A bit over a year ago, we decided that not only did this have to be fixed, but that search was a “forever problem” – not something that we could fix once and forget about. It requires continual care and feeding and dedicated staff who think about search and only search, so we hired a search specialist and about a year ago and we got to work tackling search with fresh eyes.
We released the auto-complete feature earlier this year, and in building that, gained a detailed understanding of exactly how and why our existing search engine was getting things wrong. That allowed us to kick off the “big project”: an overhaul of Roon’s search infrastructure end to end.
We began by analyzing hundreds of complaints and reports from the Roon community to understand what the problems were. We used your feedback to build test cases and validate our work. Separately, we analyzed anonymized data from our servers to understand what real-world search queries looked like.
As we dug deeper, we figured out that one of the major problems is that the search engine used for the Roon library just worked too differently from the search engine used for streaming content. The two search engines computed and scored results according to different principles, each established during different eras of Roon’s product development.
The library algorithm generally returned results that were too noisy and numerous, and in a significant number of cases, noise from the library drowned out more accurate streaming results. This was especially painful for people with large libraries.
Another problem that we found is that queries for classical music just look different from queries for other content, and Roon’s search engine was behaving particularly badly with some of these queries.
We decided that in general, our approach to cloud-based search was sane (if in need of some tweaks), and the approach to library search was, quite simply, wrong.
Thus, the library search engine required a complete, ground-up rewrite.
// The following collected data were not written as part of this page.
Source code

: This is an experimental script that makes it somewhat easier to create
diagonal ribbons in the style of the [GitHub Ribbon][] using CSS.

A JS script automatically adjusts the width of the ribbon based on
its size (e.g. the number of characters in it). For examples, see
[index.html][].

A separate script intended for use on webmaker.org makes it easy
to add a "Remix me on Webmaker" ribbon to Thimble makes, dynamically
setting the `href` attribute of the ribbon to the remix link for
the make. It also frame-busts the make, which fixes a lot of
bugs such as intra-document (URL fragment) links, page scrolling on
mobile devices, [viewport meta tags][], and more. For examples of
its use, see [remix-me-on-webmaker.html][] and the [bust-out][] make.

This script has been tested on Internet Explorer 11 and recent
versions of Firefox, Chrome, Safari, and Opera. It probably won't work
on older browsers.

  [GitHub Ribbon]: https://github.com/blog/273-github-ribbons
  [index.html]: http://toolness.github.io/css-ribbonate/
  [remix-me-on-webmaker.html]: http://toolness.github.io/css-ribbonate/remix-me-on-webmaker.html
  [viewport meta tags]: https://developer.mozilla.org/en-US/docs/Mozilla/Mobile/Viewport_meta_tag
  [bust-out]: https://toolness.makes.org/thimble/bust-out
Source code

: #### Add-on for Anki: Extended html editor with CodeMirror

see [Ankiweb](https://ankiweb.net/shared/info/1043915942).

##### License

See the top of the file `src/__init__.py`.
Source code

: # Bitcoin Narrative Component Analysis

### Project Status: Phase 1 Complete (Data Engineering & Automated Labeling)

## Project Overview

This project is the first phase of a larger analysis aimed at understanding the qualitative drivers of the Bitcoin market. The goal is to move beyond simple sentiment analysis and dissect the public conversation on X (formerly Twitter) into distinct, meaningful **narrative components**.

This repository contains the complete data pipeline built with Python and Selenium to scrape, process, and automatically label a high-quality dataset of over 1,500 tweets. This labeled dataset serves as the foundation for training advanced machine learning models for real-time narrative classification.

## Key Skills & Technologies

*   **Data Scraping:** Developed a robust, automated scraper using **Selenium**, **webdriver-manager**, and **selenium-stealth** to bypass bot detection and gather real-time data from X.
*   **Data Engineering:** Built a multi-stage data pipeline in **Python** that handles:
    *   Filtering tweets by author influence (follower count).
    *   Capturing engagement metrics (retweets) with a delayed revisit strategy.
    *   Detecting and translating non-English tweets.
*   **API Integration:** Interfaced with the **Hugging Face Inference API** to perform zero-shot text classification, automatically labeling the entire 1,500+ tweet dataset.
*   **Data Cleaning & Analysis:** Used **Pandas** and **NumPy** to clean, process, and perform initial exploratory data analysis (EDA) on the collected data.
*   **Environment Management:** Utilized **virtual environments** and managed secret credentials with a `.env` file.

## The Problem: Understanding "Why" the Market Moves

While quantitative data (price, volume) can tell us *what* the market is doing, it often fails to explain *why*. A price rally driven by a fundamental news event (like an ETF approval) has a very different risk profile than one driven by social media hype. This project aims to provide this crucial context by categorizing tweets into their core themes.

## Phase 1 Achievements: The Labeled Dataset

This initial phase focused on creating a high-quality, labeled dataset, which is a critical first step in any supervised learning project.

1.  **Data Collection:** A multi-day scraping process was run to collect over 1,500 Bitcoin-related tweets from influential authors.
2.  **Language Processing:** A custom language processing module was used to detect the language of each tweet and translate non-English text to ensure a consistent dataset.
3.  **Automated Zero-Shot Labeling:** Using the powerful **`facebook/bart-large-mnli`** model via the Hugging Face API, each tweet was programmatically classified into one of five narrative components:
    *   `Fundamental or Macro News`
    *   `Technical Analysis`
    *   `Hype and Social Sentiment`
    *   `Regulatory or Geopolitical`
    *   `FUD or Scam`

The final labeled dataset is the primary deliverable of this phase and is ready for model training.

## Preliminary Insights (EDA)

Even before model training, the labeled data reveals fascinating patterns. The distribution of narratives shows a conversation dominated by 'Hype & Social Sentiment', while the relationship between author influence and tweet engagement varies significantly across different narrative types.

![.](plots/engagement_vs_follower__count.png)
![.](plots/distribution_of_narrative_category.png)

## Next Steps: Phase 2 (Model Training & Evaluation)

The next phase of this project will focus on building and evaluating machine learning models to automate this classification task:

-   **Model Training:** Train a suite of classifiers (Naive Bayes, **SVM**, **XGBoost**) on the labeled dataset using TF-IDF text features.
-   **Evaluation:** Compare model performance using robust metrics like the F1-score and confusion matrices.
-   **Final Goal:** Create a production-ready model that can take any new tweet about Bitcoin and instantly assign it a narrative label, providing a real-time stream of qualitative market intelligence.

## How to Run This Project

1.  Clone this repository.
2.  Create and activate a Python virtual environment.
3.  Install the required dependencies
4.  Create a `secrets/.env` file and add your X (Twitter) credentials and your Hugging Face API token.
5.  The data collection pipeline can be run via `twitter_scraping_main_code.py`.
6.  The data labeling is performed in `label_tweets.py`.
Since the most mature search technology is cloud-based and Roon’s library is not, we ended up building an embedded search engine that implements the same ideas as cloud-based engines like ElasticSearch, but in a way that lets it run inside of the Roon Core.
We also built a model that can distinguish classical and non-classical search queries prior to performing a search, so that we can tweak various parts of the search process to produce more appropriate results for classical or non-classical queries. Alongside this, we updated the user interface to give more priority to composers and compositions when a classical search is detected, which should save classical users a bit of scrolling.
Then, we had to come up with a new approach to merging library and cloud results. This required a fair amount of consideration, but we ended up landing on a really neat (and as far as we know, novel) approach for making consistent scores for search results that came from different search engines, and we’ve implemented it in Roon.
Finally, we spent months testing this stuff amongst ourselves, then with increasingly larger groups of users, until it was clear that people were feeling improvement. During this process, we iterated on all parts of the system.
I’m confident that the major and structural issues with Roon’s search engine have been addressed. I’m also sure that for the foreseeable future, people will sometimes run into searches that they don’t feel are working right. Search is a “forever problem”, right?
Now that the bulky work is done, we will be able to iterate with the Roon community more rapidly as feedback comes in, and we intend to continue improving search indefinitely.